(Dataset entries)
********************

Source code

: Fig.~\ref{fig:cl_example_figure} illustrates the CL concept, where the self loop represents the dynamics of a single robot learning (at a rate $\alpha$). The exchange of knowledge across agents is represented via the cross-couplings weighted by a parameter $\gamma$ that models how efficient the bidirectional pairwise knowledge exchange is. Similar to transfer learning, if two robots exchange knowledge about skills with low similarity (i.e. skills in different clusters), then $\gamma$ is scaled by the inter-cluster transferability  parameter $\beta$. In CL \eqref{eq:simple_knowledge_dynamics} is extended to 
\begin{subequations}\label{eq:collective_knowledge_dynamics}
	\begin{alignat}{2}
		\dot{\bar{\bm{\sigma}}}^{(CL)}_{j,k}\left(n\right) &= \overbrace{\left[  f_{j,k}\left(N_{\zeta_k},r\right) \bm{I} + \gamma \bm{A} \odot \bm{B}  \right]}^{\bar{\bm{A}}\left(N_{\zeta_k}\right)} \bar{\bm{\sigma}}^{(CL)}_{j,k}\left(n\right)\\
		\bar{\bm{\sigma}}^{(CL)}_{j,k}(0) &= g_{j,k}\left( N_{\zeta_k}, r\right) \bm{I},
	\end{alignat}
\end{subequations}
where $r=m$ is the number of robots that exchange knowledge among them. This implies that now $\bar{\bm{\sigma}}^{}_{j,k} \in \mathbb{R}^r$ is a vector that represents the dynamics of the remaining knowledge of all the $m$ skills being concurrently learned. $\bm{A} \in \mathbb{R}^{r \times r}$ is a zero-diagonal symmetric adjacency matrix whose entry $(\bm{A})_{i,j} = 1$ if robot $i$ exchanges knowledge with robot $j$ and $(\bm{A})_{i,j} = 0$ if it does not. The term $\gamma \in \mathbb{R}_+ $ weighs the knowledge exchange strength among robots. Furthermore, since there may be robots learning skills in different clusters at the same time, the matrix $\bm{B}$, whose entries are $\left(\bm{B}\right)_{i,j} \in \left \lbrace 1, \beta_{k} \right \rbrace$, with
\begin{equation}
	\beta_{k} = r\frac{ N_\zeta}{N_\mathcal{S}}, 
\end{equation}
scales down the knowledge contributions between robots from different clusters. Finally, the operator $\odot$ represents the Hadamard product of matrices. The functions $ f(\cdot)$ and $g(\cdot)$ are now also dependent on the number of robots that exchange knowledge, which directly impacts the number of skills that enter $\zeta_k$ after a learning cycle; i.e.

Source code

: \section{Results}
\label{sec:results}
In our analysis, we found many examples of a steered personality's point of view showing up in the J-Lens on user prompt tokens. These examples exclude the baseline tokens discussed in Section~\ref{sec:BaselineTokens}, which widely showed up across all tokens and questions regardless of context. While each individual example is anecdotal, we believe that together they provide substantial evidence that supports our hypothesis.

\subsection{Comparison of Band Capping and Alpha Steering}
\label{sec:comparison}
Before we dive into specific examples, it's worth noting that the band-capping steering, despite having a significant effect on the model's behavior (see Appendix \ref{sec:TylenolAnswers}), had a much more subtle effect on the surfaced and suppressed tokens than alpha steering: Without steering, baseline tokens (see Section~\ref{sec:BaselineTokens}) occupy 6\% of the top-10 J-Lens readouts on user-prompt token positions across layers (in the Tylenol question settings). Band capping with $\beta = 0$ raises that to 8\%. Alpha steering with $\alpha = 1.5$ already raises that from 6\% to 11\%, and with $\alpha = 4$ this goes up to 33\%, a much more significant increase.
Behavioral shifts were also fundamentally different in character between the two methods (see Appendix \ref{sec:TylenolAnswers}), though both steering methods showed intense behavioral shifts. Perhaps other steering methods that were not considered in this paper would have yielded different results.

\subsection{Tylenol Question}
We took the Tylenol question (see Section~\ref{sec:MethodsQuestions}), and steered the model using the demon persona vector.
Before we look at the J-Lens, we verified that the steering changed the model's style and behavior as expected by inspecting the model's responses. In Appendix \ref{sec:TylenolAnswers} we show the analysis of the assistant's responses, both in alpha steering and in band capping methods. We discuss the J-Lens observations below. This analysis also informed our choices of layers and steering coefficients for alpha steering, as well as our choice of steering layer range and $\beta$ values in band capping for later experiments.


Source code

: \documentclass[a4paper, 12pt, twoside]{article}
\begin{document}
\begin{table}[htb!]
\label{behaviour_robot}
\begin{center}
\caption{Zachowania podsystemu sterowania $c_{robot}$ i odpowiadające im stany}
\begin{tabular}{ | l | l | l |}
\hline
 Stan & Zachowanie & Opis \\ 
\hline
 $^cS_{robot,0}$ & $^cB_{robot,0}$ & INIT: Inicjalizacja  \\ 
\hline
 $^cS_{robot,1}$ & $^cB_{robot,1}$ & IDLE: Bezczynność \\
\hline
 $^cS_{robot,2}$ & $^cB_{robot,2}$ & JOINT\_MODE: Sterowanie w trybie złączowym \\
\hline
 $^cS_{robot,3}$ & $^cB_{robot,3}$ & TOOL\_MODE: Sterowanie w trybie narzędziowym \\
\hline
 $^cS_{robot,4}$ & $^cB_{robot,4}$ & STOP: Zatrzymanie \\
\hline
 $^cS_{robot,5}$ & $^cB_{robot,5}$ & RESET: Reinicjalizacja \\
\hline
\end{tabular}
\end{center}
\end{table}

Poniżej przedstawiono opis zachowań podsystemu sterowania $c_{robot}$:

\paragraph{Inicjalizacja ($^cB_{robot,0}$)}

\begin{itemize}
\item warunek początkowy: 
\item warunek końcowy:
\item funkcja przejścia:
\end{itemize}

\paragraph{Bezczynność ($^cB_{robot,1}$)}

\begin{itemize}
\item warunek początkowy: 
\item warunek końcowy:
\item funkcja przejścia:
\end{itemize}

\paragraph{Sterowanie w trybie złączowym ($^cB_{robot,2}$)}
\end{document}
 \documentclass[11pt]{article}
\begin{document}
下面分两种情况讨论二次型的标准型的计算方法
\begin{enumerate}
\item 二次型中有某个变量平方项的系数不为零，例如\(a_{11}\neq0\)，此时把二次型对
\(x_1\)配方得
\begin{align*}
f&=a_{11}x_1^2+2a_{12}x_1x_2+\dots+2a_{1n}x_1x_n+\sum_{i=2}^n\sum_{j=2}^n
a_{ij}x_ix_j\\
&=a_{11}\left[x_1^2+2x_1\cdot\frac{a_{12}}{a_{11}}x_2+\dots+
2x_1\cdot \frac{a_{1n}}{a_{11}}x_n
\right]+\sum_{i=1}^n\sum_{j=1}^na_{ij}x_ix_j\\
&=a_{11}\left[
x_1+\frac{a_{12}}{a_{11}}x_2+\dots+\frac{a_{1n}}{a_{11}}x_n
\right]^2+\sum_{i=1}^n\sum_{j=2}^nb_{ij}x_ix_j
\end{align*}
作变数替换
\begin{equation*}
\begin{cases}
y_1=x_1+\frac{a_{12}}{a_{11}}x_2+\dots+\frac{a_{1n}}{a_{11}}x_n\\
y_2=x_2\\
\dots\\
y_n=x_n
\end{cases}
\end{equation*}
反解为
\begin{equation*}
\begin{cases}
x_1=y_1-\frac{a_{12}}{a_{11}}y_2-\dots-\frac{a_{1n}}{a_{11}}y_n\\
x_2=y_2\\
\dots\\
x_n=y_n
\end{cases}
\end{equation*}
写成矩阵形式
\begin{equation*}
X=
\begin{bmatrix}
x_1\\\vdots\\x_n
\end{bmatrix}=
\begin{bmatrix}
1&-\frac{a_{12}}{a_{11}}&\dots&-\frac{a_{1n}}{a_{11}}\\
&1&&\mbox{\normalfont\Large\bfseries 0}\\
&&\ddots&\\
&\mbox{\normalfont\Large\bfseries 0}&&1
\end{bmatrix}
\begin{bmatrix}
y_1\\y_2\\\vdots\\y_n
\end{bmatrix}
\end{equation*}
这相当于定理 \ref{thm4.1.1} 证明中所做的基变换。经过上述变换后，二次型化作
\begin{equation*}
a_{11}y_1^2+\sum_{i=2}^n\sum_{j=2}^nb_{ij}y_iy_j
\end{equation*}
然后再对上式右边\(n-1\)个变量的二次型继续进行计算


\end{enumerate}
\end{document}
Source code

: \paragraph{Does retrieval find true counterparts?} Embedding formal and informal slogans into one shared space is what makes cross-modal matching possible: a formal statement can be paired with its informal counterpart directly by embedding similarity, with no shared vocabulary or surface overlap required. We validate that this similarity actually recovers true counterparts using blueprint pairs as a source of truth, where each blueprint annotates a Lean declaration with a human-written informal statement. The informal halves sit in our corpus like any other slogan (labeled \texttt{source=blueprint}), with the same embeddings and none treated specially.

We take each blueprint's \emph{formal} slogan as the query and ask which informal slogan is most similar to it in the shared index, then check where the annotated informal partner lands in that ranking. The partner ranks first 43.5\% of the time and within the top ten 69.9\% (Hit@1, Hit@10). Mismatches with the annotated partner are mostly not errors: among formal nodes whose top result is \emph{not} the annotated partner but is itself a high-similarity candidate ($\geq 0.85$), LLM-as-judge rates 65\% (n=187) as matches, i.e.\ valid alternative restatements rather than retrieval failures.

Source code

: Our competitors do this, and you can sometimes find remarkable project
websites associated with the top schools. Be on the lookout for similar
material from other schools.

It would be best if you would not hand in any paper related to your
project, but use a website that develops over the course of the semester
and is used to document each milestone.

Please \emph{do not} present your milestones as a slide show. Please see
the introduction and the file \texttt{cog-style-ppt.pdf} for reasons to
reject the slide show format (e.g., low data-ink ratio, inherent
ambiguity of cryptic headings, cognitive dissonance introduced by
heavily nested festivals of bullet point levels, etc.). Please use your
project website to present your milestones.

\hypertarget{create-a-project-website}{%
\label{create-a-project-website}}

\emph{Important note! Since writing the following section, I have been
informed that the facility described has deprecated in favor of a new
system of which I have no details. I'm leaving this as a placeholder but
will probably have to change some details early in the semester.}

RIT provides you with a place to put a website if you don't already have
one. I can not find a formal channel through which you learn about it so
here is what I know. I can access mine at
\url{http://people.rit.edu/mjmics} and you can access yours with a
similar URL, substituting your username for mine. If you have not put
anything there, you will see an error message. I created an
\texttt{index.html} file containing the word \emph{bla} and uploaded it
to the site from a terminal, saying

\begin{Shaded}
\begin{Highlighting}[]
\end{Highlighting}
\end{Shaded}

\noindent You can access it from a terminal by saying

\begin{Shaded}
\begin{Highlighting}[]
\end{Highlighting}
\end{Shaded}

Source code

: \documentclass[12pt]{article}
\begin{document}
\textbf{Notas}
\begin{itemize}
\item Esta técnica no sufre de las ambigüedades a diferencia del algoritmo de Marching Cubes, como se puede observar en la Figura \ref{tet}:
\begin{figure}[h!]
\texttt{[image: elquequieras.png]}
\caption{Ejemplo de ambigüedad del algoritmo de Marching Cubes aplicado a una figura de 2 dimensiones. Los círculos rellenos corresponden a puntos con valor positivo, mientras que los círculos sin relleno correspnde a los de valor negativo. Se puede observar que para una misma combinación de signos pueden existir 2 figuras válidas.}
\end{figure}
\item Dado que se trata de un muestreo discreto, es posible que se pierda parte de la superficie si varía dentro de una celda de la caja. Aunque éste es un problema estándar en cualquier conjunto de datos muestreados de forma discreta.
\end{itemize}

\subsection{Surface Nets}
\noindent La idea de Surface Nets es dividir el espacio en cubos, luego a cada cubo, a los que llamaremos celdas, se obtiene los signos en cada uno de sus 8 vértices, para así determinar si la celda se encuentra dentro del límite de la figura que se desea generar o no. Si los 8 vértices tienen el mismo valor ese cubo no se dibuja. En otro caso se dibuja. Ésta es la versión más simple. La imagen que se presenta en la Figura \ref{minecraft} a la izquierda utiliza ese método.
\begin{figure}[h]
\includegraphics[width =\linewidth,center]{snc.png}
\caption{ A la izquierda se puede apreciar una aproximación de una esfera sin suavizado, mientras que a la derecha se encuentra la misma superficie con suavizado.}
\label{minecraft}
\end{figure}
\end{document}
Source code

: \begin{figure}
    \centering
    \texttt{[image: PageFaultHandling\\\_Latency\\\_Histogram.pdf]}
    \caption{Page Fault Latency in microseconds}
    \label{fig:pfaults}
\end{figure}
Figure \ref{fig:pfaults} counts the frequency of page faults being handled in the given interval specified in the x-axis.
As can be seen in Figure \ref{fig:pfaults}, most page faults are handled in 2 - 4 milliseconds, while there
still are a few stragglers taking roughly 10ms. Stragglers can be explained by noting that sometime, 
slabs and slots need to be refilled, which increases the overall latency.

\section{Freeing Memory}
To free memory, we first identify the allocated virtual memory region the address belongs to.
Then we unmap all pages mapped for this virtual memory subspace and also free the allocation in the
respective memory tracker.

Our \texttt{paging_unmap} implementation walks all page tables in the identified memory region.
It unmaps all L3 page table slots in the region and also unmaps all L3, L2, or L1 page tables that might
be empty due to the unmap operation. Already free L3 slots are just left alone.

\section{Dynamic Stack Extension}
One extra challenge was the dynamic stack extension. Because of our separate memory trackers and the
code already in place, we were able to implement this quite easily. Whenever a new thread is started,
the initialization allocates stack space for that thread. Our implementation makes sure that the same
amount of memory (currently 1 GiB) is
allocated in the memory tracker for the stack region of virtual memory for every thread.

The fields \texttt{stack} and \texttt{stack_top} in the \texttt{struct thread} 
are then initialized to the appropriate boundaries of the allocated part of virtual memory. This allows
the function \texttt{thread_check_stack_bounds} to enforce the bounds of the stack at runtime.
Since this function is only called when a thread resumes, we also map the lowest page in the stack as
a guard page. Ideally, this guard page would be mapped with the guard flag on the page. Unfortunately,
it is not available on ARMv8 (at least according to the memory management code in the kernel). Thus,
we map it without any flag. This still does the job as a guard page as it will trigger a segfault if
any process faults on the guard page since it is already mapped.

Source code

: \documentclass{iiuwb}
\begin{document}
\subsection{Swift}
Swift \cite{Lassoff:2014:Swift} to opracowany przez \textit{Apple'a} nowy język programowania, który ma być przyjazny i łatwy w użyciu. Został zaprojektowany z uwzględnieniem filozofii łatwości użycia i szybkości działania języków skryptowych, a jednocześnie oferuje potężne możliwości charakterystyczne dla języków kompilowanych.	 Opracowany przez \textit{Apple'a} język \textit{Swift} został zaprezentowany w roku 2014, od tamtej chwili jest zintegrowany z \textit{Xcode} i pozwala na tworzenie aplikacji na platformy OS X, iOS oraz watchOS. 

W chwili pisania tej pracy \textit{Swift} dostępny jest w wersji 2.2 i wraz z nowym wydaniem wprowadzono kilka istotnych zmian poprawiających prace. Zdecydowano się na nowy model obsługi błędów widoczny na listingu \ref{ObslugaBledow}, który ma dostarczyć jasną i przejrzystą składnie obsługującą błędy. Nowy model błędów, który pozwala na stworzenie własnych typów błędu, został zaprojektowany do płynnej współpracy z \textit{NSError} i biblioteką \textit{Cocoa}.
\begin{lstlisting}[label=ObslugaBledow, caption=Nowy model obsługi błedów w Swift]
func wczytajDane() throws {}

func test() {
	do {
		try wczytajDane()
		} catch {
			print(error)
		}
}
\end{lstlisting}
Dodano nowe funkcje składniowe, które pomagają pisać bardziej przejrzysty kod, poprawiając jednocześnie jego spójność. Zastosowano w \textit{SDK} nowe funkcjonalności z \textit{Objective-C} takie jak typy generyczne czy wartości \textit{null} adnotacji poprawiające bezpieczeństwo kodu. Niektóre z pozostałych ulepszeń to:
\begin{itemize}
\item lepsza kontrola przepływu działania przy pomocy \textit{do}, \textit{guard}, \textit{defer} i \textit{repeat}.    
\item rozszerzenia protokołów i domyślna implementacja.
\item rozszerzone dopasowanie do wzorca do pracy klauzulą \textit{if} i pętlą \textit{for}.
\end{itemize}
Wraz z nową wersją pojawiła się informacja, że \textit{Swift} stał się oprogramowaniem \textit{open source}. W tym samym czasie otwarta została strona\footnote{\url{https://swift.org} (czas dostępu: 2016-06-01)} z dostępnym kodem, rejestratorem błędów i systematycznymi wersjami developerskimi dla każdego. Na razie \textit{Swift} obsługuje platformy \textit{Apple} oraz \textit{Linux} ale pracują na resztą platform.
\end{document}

********************

- [EXERCISE AIM] What lines in the entries above hold "left"? Copy every one.

- [OUTPUT FOR THIS TASK]
		\dot{\bar{\bm{\sigma}}}^{(CL)}_{j,k}\left(n\right) &= \overbrace{\left[  f_{j,k}\left(N_{\zeta_k},r\right) \bm{I} + \gamma \bm{A} \odot \bm{B}  \right]}^{\bar{\bm{A}}\left(N_{\zeta_k}\right)} \bar{\bm{\sigma}}^{(CL)}_{j,k}\left(n\right)\\
		\bar{\bm{\sigma}}^{(CL)}_{j,k}(0) &= g_{j,k}\left( N_{\zeta_k}, r\right) \bm{I},
where $r=m$ is the number of robots that exchange knowledge among them. This implies that now $\bar{\bm{\sigma}}^{}_{j,k} \in \mathbb{R}^r$ is a vector that represents the dynamics of the remaining knowledge of all the $m$ skills being concurrently learned. $\bm{A} \in \mathbb{R}^{r \times r}$ is a zero-diagonal symmetric adjacency matrix whose entry $(\bm{A})_{i,j} = 1$ if robot $i$ exchanges knowledge with robot $j$ and $(\bm{A})_{i,j} = 0$ if it does not. The term $\gamma \in \mathbb{R}_+ $ weighs the knowledge exchange strength among robots. Furthermore, since there may be robots learning skills in different clusters at the same time, the matrix $\bm{B}$, whose entries are $\left(\bm{B}\right)_{i,j} \in \left \lbrace 1, \beta_{k} \right \rbrace$, with
&=a_{11}\left[x_1^2+2x_1\cdot\frac{a_{12}}{a_{11}}x_2+\dots+
&=a_{11}\left[
be empty due to the unmap operation. Already free L3 slots are just left alone.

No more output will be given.